The “teachable moment” here, if there is one, is that the police should NOT be allowed to abuse their power. They should be pushed to fight racism in their ranks, and they should give to people of color, black men in particular, the same regard they give to white men or, better yet, the respect they want for themselves. Here’s an analysis that seems on the mark to me, except that it’s a police problem, not just about Crowley:

The Henry Louis Gates situation is mainly a distraction, where the media has decided to document a sideshow instead of the hundreds of millions of people struggling every day with substandard health care coverage.But there’s also a serious policy component. Policemen should not be allowed to arrest people for being arrogant in their own home. If that was the case, right-wing bloggers would all be doing 10-20. It appears clear, and I guess there may be audio tape to this effect, that the cop came to Gates’ house, figured out that he was not a burglar, words were exchanged, and then the cop arrested him for disorderly conduct. That’s really over the line of what cops should be allowed to do, regardless of the motivations, racial or otherwise.
The crime of disorderly conduct, beloved by cops who get into arguments with citizens, requires that the public be involved. Here’s the relevant law from the Massachusetts Appeals Court, with citations and quotations omitted:The statute authorizing prosecutions for disorderly conduct, G.L. c. 272, § 53, has been saved from constitutional infirmity by incorporating the definition of “disorderly” contained in § 250.2(1)(a) and (c) of the Model Penal Code. The resulting definition of “disorderly” includes only those individuals who, “with purpose to cause public inconvenience, annoyance or alarm, or recklessly creating a risk thereof … (a) engage in fighting or threatening, or in violent or tumultuous behavior; or … (c) create a hazardous or physically offensive condition by any act which serves no legitimate purpose of the actor.’ “Public” is defined as affecting or likely to affect persons in a place to which the public or a substantial group has access.

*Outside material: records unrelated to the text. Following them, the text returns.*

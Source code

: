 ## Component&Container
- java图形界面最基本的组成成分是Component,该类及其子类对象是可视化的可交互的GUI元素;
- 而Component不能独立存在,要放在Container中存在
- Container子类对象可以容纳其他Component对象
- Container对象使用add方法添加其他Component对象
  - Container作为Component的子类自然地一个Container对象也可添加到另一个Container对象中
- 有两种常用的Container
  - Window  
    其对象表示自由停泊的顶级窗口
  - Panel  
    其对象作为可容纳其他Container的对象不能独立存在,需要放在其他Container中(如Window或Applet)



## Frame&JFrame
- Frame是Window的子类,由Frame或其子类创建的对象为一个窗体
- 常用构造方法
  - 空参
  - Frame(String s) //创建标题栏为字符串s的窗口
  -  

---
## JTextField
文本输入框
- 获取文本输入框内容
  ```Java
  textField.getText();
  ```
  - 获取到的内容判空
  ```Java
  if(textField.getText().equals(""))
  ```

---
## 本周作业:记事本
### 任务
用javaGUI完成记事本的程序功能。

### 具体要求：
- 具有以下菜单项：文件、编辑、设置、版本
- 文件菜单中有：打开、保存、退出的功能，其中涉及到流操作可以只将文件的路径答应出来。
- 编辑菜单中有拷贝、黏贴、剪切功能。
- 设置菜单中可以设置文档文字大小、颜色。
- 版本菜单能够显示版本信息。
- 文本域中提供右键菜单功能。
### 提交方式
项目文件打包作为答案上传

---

The lesson most cops understand (apart from the importance of using the word “tumultuous,” which features prominently in Crowley’s report) is that a person cannot violate 272/53 by yelling in his own home.

Read Crowley’s report and stop on page two when he admits seeing Gates’s Harvard photo ID. I don’t care what Gates had said to him up until then, Crowley was obligated to leave. He had identified Gates. Any further investigation of Gates’ right to be present in the house could have been done elsewhere. His decision to call HUPD seems disproportionate, but we could give him points for thoroughness if he had made that call from his car while keeping an eye on the house. Had a citizen refused to leave Gates’ home after being told to, the cops could have made an arrest for trespass.

But for the sake of education, let’s watch while Crowley makes it worse. Read on. He’s staying put in Gates’ home, having been asked to leave, and Gates is demanding his identification. What does Crowley do? He suggests that if Gates wants his name and badge number, he’ll have to come outside to get it. What? Crowley may be forgiven for the initial approach and questioning, but surely he should understand that a citizen will be miffed at being questioned about his right to be in his own home. Perhaps Crowley could commit the following sentences to memory: “I’m sorry for disturbing you,” and “I’m glad you’re all right.”

Spoiling for a fight, Crowley refuses to repeat his name and badge number. Most of us would hand over a business card or write the information on a scrap of paper. No, Crowley is upset and he’s mad at Gates. He’s been accused of racism. Nobody likes that, but if a cop can’t take an insult without retaliating, he’s in the wrong job. When a person is given a gun and a badge, we better make sure he’s got a firm grasp on his temper. If Crowley had called Gates a name, I’d be disappointed in him, but Crowley did something much worse. He set Gates up for a criminal charge to punish Gates for his own embarrassment.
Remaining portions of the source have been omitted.